Personal information
- Born: July 20, 1970 Louisville, Kentucky, U.S.
- Died: April 3, 2025 (aged 54)
- Height: 6 ft 3 in (1.91 m)
- Weight: 248 lb (112 kg)

Career information
- High school: Holy Cross (Louisville, Kentucky)^{[citation needed]}
- College: Kentucky
- NFL draft: 1993: 4th round, 85th overall pick

Career history
- Seattle Seahawks (1993–1998); Carolina Panthers (1999–2001);

Career NFL statistics
- Tackles: 529
- Sacks: 2.5
- Interceptions: 3
- Forced fumbles: 6
- Fumble recoveries: 4
- Stats at Pro Football Reference

= Dean Wells (American football) =

American football player (1970–2025)

Dean Wells (July 20, 1970 – April 3, 2025) was an American professional football player who was a linebacker in the National Football League (NFL) from 1993 to 2001.

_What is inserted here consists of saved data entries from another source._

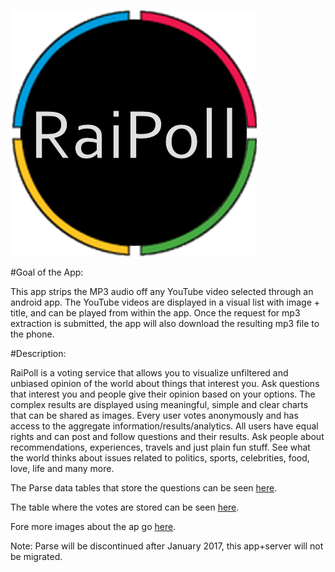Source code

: 
![](https://github.com/fahadzafar/AppRaiPoll/blob/master/app/src/main/res/drawable-hdpi/logo.png)

#Goal of the App:

This app strips the MP3 audio off any YouTube video selected through an android app. The YouTube videos are displayed in a visual list with image + title, and can be played from within the app. Once the request for mp3 extraction is submitted, the app will also download the resulting mp3 file to the phone.



#Description:

RaiPoll is a voting service that allows you to visualize unfiltered and unbiased opinion of the world about things that interest you. Ask questions that interest you and people give their opinion based on your options. The complex results are displayed using meaningful, simple and clear charts that can be shared as images. Every user votes anonymously and has access to the aggregate information/results/analytics. All users have equal rights and can post and follow questions and their results.
Ask people about recommendations, experiences, travels and just plain fun stuff. See what the world thinks about issues related to politics, sports, celebrities, food, love, life and many more.


The Parse data tables that store the questions can be seen [here](https://drive.google.com/open?id=0BzkvMWM-w80JdWVQMTVQZFdXTXM).

The table where the votes are stored can be seen [here](https://drive.google.com/open?id=0BzkvMWM-w80JRlcxQ29vdUFZLXc).

Fore more images about the ap go [here](https://drive.google.com/open?id=0BzkvMWM-w80JbDJQWDdYUk9PaEE).



Note: Parse will be discontinued after January 2017, this app+server will not be migrated.

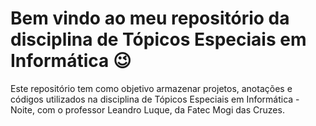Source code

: # Bem vindo ao meu repositório da disciplina de Tópicos Especiais em Informática 😉
Este repositório tem como objetivo armazenar projetos, anotações e códigos utilizados na disciplina de Tópicos Especiais em Informática - Noite, com o professor Leandro Luque, da Fatec Mogi das Cruzes.
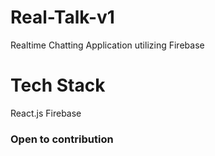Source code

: # Real-Talk-v1
Realtime Chatting Application utilizing Firebase

# Tech Stack
React.js
Firebase

### Open to contribution
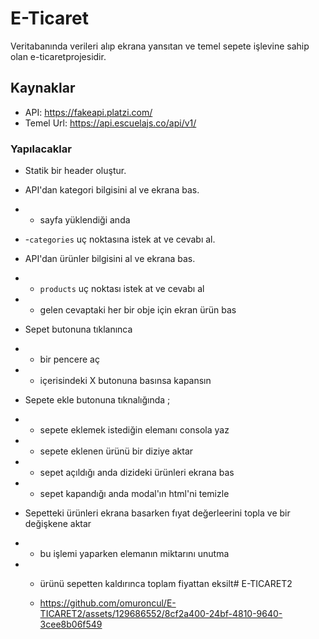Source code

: # E-Ticaret

Veritabanında verileri alıp ekrana yansıtan ve temel sepete işlevine sahip olan e-ticaretprojesidir.

## Kaynaklar
- API: https://fakeapi.platzi.com/
- Temel Url: https://api.escuelajs.co/api/v1/


### Yapılacaklar
- Statik bir header oluştur.
- API'dan kategori bilgisini al ve ekrana bas.
- - sayfa yüklendiği anda
- -`` categories `` uç noktasına istek at ve cevabı al.

- API'dan ürünler bilgisini al ve ekrana bas.
- - `` products `` uç noktası istek at ve cevabı al
- - gelen cevaptaki her bir obje için ekran ürün bas

- Sepet butonuna tıklanınca
- -  bir pencere aç
- - içerisindeki X butonuna basınsa kapansın

- Sepete ekle butonuna tıknalığında ;
- - sepete eklemek istediğin elemanı consola yaz 
- - sepete eklenen ürünü bir diziye aktar 
- - sepet açıldığı anda dizideki ürünleri ekrana bas 
- - sepet kapandığı anda modal'ın html'ni temizle

- Sepetteki ürünleri ekrana basarken fıyat değerleerini topla ve bir değişkene aktar

- - bu işlemi yaparken elemanın miktarını unutma
- - ürünü sepetten kaldırınca toplam fiyattan eksilt# E-TICARET2
 
  - https://github.com/omuroncul/E-TICARET2/assets/129686552/8cf2a400-24bf-4810-9640-3cee8b06f549
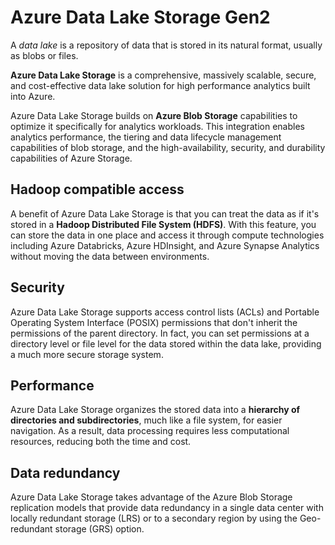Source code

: # Azure Data Lake Storage Gen2

A *data lake* is a repository of data that is stored in its natural format, usually as blobs or files. 

**Azure Data Lake Storage** is a comprehensive, massively scalable, secure, and cost-effective data lake solution for high performance analytics built into Azure.

Azure Data Lake Storage builds on **Azure Blob Storage** capabilities to optimize it specifically for analytics workloads. This integration enables analytics performance, the tiering and data lifecycle management capabilities of blob storage, and the high-availability, security, and durability capabilities of Azure Storage.

## Hadoop compatible access

A benefit of Azure Data Lake Storage is that you can treat the data as if it's stored in a **Hadoop Distributed File System (HDFS)**. With this feature, you can store the data in one place and access it through compute technologies including Azure Databricks, Azure HDInsight, and Azure Synapse Analytics without moving the data between environments. 

## Security

Azure Data Lake Storage supports access control lists (ACLs) and Portable Operating System Interface (POSIX) permissions that don't inherit the permissions of the parent directory. In fact, you can set permissions at a directory level or file level for the data stored within the data lake, providing a much more secure storage system.

## Performance

Azure Data Lake Storage organizes the stored data into a **hierarchy of directories and subdirectories**, much like a file system, for easier navigation. As a result, data processing requires less computational resources, reducing both the time and cost.

## Data redundancy

Azure Data Lake Storage takes advantage of the Azure Blob Storage replication models that provide data redundancy in a single data center with locally redundant storage (LRS) or to a secondary region by using the Geo-redundant storage (GRS) option.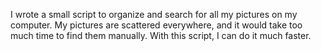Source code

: I wrote a small script to organize and search for all my pictures on my computer. My pictures are scattered everywhere, and it would take too much time to find them manually. With this script, I can do it much faster.
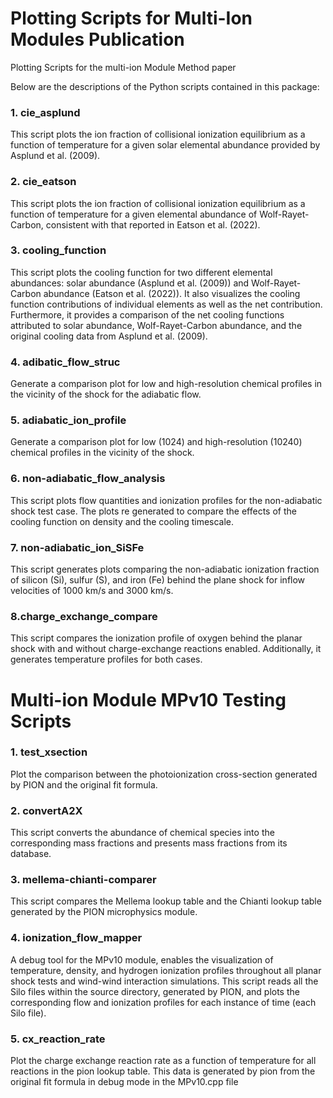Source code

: # Plotting Scripts for Multi-Ion Modules Publication #
Plotting Scripts for the multi-ion Module Method paper

Below are the descriptions of the Python scripts contained in this package: 

### 1. cie_asplund
This script plots the ion fraction of collisional ionization equilibrium
as a function of temperature for a given solar elemental abundance 
provided by Asplund et al. (2009).

### 2. cie_eatson
This script plots the ion fraction of collisional ionization equilibrium 
as a function of temperature for a given elemental abundance of 
Wolf-Rayet-Carbon, consistent with that reported in Eatson et al. (2022).

### 3. cooling_function
This script plots the cooling function for two different elemental 
abundances: solar abundance (Asplund et al. (2009)) and Wolf-Rayet-Carbon 
abundance (Eatson et al. (2022)). It also visualizes the cooling function 
contributions of individual elements as well as the net contribution. 
Furthermore, it provides a comparison of the net cooling functions attributed
to solar abundance, Wolf-Rayet-Carbon abundance, and the original cooling 
data from Asplund et al. (2009).

### 4. adibatic_flow_struc
Generate a comparison plot for low and high-resolution chemical profiles in 
the vicinity of the shock for the adiabatic flow.

### 5. adiabatic_ion_profile
Generate a comparison plot for low (1024) and high-resolution (10240) chemical profiles in 
the vicinity of the shock.

### 6. non-adiabatic_flow_analysis
This script plots flow quantities and ionization profiles for the 
non-adiabatic shock test case. The plots re generated to compare the effects 
of the cooling function on density and the cooling timescale.

### 7. non-adiabatic_ion_SiSFe
This script generates plots comparing the non-adiabatic ionization fraction
of silicon (Si), sulfur (S), and iron (Fe) behind the plane shock for inflow 
velocities of 1000 km/s and 3000 km/s.

### 8.charge_exchange_compare
This script compares the ionization profile of oxygen behind the planar shock
with and without charge-exchange reactions enabled. Additionally, it generates
temperature profiles for both cases.



# Multi-ion Module MPv10 Testing Scripts #

### 1. test_xsection
Plot the comparison between the photoionization cross-section generated by PION
and the original fit formula.

### 2. convertA2X
This script converts the abundance of chemical species into the corresponding 
mass fractions and presents mass fractions from its database.

### 3. mellema-chianti-comparer
This script compares the Mellema lookup table and the Chianti lookup table
generated by the PION microphysics module.

### 4. ionization_flow_mapper
A debug tool for the MPv10 module, enables the visualization of temperature, 
density, and hydrogen ionization profiles throughout all planar shock tests and 
wind-wind interaction simulations. This script reads all the Silo files within the 
source directory, generated by PION, and plots the corresponding flow and 
ionization profiles for each instance of time (each Silo file).

### 5. cx_reaction_rate
Plot the charge exchange reaction rate as a function of temperature for 
all reactions in the pion lookup table. This data is generated by pion from the
original fit formula in debug mode in the MPv10.cpp file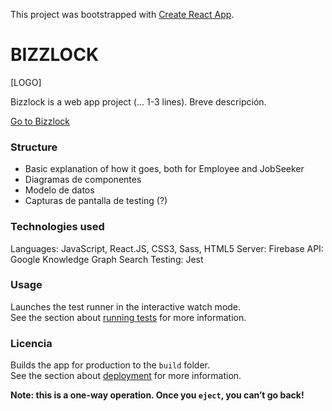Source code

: This project was bootstrapped with [Create React App](https://github.com/facebook/create-react-app).

# BIZZLOCK

[LOGO]

Bizzlock is a web app project (... 1-3 lines). Breve descripción.

[Go to Bizzlock]()

### Structure

- Basic explanation of how it goes, both for Employee and JobSeeker
- Diagramas de componentes
- Modelo de datos
- Capturas de pantalla de testing (?)

### Technologies used

Languages: JavaScript, React.JS, CSS3, Sass, HTML5
Server: Firebase
API: Google Knowledge Graph Search
Testing: Jest

### Usage

Launches the test runner in the interactive watch mode.<br />
See the section about [running tests](https://facebook.github.io/create-react-app/docs/running-tests) for more information.

### Licencia

Builds the app for production to the `build` folder.<br />
See the section about [deployment](https://facebook.github.io/create-react-app/docs/deployment) for more information.

**Note: this is a one-way operation. Once you `eject`, you can’t go back!**
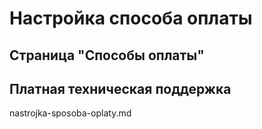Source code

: # Настройка способа оплаты

## Страница "Способы оплаты"

## Платная техническая поддержка

nastrojka-sposoba-oplaty.md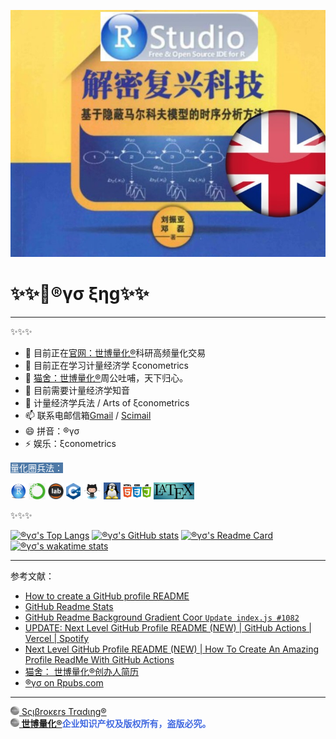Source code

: ![](figure/RTech_WP.jpg)

# ✨✨🐉®γσ ξηg✨✨

---

✨✨✨

- 🔭 目前正在[官网：世博量化®](https://www.scibrokes.com)科研高频量化交易
- 🌱 目前正在学习计量经济学 ξconometrics
- 👯 [猫舍：世博量化®](https://www.github.com/scibrokes)周公吐哺，天下归心。
- 🤔 目前需要计量经济学知音
- 💬 计量经济学兵法 / Arts of ξconometrics
- 📫 联系电邮信箱[Gmail](mailto:englianhu@gmail.com) / [Scimail](mailto:englianhu@scibrokes.com)
- 😄 拼音：®γσ
- ⚡ 娱乐：ξconometrics

<span style='color:white; background-color:#4E79A7;'>量化圈兵法：</span>

<img src='figure/rstudio.png' width='25'> <img src='figure/anaconda.png' width='27'> <img src='figure/jupyterlab.png' width='25'> <img src='figure/cpp.png' width='23'> <img src='figure/github.png' width='29'> <img src='figure/linux1.jpg' width='27'> <img src='figure/html-css-js.png' width='45'> <img src='figure/latex.jpg' width='65'>

✨✨✨

[![®γσ's Top Langs](https://github-readme-stats.vercel.app/api/top-langs/?username=englianhu&title_color=A10115&icon_color=DEG,EDAE01&text_color=EDAE01&bg_color=DEG,002C54,4CB5F5&show_icons=true&show_owner=true&langs_count=10&layout=compact)](https://github.com/englianhu/github-readme-stats)
[![®γσ's GitHub stats](https://github-readme-stats.vercel.app/api?username=englianhu&title_color=A10115&icon_color=DEG,EDAE01&text_color=EDAE01&bg_color=DEG,002C54,4CB5F5&show_icons=true)](https://github.com/englianhu/github-readme-stats)
[![®γσ's Readme Card](https://github-readme-stats.vercel.app/api/pin/?username=englianhu&title_color=A10115&icon_color=DEG,EDAE01&text_color=EDAE01&bg_color=DEG,002C54,4CB5F5&show_icons=true&show_owner=true&repo=github-readme-stats)](https://github.com/englianhu/github-readme-stats)
[![®γσ's wakatime stats](https://github-readme-stats.vercel.app/api/wakatime?username=englianhu&title_color=A10115&icon_color=DEG,EDAE01&text_color=EDAE01&bg_color=DEG,002C54,4CB5F5&show_icons=true&show_owner=true&layout=compact)](https://github.com/englianhu/github-readme-stats)

---

参考文献：

- [How to create a GitHub profile README](https://youtu.be/vND_UY7xk24)
- [GitHub Readme Stats](https://github.com/anuraghazra/github-readme-stats)
- [GitHub Readme Background Gradient Coor `Update index.js #1082`](https://github.com/anuraghazra/github-readme-stats/pull/1082#issuecomment-847753937)
- [UPDATE: Next Level GitHub Profile README (NEW) | GitHub Actions | Vercel | Spotify](https://www.youtube.com/watch?v=n6d4KHSKqGk&t=107s)
- [Next Level GitHub Profile README (NEW) | How To Create An Amazing Profile ReadMe With GitHub Actions](https://www.youtube.com/watch?v=ECuqb5Tv9qI)
- [猫舍： 世博量化®创办人简历](https://www.github.com/scibrokes/owner)
- [®γσ on Rpubs.com](https://rpubs.com/englianhu)

---

[<img src="figure/Scibrokes.png" width="14"/> Sςιβrοκεrs Trαdιηg®](http://www.scibrokes.com)<br>
<span style='color:RoyalBlue'>**[<img src="figure/Scibrokes.png" width="14"/> 世博量化®](http://www.scibrokes.com)企业知识产权及版权所有，盗版必究。**</span>

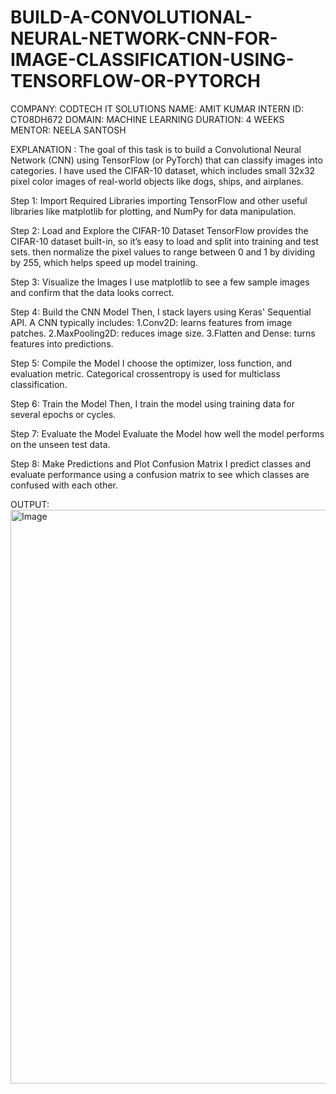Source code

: # BUILD-A-CONVOLUTIONAL-NEURAL-NETWORK-CNN-FOR-IMAGE-CLASSIFICATION-USING-TENSORFLOW-OR-PYTORCH
COMPANY: CODTECH IT SOLUTIONS 
NAME: AMIT KUMAR 
INTERN ID: CTO8DH672 
DOMAIN: MACHINE LEARNING 
DURATION: 4 WEEKS 
MENTOR: NEELA SANTOSH

EXPLANATION :
The goal of this task is to build a Convolutional Neural Network (CNN) using TensorFlow (or PyTorch) that can classify images into categories. 
I have used the CIFAR-10 dataset, which includes small 32x32 pixel color images of real-world objects like dogs, ships, and airplanes.

Step 1: Import Required Libraries
 importing TensorFlow and other useful libraries like matplotlib for plotting, and NumPy for data manipulation.
 
Step 2: Load and Explore the CIFAR-10 Dataset
TensorFlow provides the CIFAR-10 dataset built-in, so it’s easy to load and split into training and test sets.
then normalize the pixel values to range between 0 and 1 by dividing by 255, which helps speed up model training.

 Step 3: Visualize the Images
I use matplotlib to see a few sample images and confirm that the data looks correct.

 Step 4: Build the CNN Model
Then, I stack layers using Keras' Sequential API. 
A CNN typically includes: 
1.Conv2D: learns features from image patches.
2.MaxPooling2D: reduces image size.
3.Flatten and  Dense: turns features into predictions.

Step 5: Compile the Model
I choose the optimizer, loss function, and evaluation metric. 
Categorical crossentropy is used for multiclass classification.

Step 6: Train the Model
Then, I train the model using training data for several epochs or cycles.

Step 7: Evaluate the Model
Evaluate the Model how well the model performs on the unseen test data.

Step 8: Make Predictions and Plot Confusion Matrix
I predict classes and evaluate performance using a confusion matrix to see which classes are confused with each other.

OUTPUT:
<img width="1823" height="918" alt="Image" src="https://github.com/user-attachments/assets/c25302bc-2f1b-4237-b3ce-480a93efa5d2" />
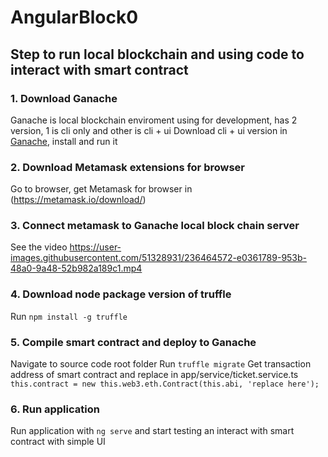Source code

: # AngularBlock0
## Step to run local blockchain and using code to interact with smart contract
### 1. Download Ganache
Ganache is local blockchain enviroment using for development, has 2 version, 1 is cli only and other is cli + ui
Download cli + ui version in [Ganache](https://trufflesuite.com/ganache/), install and run it
### 2. Download Metamask extensions for browser
Go to browser, get Metamask for browser in (https://metamask.io/download/)
### 3. Connect metamask to Ganache local block chain server
See the video
https://user-images.githubusercontent.com/51328931/236464572-e0361789-953b-48a0-9a48-52b982a189c1.mp4
### 4. Download node package version of truffle
Run `npm install -g truffle`
### 5. Compile smart contract and deploy to Ganache
Navigate to source code root folder
Run `truffle migrate`
Get transaction address of smart contract and replace in app/service/ticket.service.ts `this.contract = new this.web3.eth.Contract(this.abi, 'replace here');`
### 6. Run application 
Run application with `ng serve` and start testing an interact with smart contract with simple UI

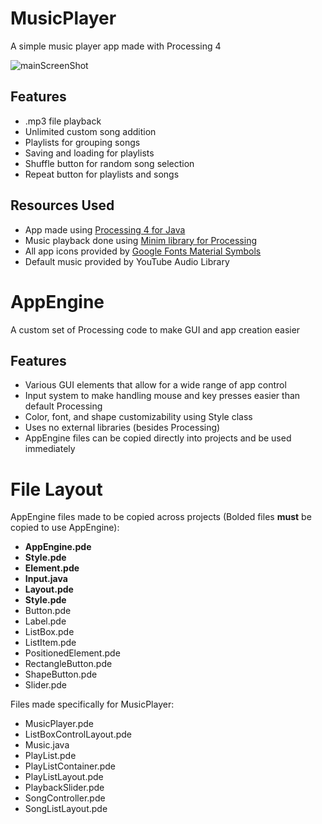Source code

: # MusicPlayer
A simple music player app made with Processing 4

![mainScreenShot](https://user-images.githubusercontent.com/98920817/236632560-1d112a2f-2330-4d25-a21e-48cdfd5faa7b.png)

## Features
- .mp3 file playback
- Unlimited custom song addition
- Playlists for grouping songs
- Saving and loading for playlists
- Shuffle button for random song selection
- Repeat button for playlists and songs

## Resources Used
- App made using [Processing 4 for Java](https://processing.org)
- Music playback done using [Minim library for Processing](https://github.com/ddf/Minim)
- All app icons provided by [Google Fonts Material Symbols](https://fonts.google.com/icons)
- Default music provided by YouTube Audio Library

# AppEngine
A custom set of Processing code to make GUI and app creation easier

## Features
- Various GUI elements that allow for a wide range of app control
- Input system to make handling mouse and key presses easier than default Processing
- Color, font, and shape customizability using Style class
- Uses no external libraries (besides Processing)
- AppEngine files can be copied directly into projects and be used immediately

# File Layout
AppEngine files made to be copied across projects (Bolded files **must** be copied to use AppEngine):
- **AppEngine.pde**
- **Style.pde**
- **Element.pde** 
- **Input.java**
- **Layout.pde**
- **Style.pde**
- Button.pde
- Label.pde
- ListBox.pde
- ListItem.pde
- PositionedElement.pde
- RectangleButton.pde
- ShapeButton.pde
- Slider.pde

Files made specifically for MusicPlayer:
- MusicPlayer.pde
- ListBoxControlLayout.pde
- Music.java 
- PlayList.pde
- PlayListContainer.pde
- PlayListLayout.pde
- PlaybackSlider.pde
- SongController.pde
- SongListLayout.pde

Wells played college football for the Kentucky Wildcats. He holds the school record for most sacks in a single game, recording five against Indiana in 1992, as well as single-season sack record with 10. Wells was selected in the fourth round of the 1993 NFL draft by the Seattle Seahawks and played five seasons for the team, leading the defense in tackles in 1996. He signed as a free agent with the Carolina Panthers in 1999 and spent three seasons with the team.

Wells ended his career with 529 tackles, 2.5 sacks, six forced fumbles, four fumble recoveries, and three interceptions. He died from acute lymphoblastic leukemia on April 3, 2025, at the age of 54.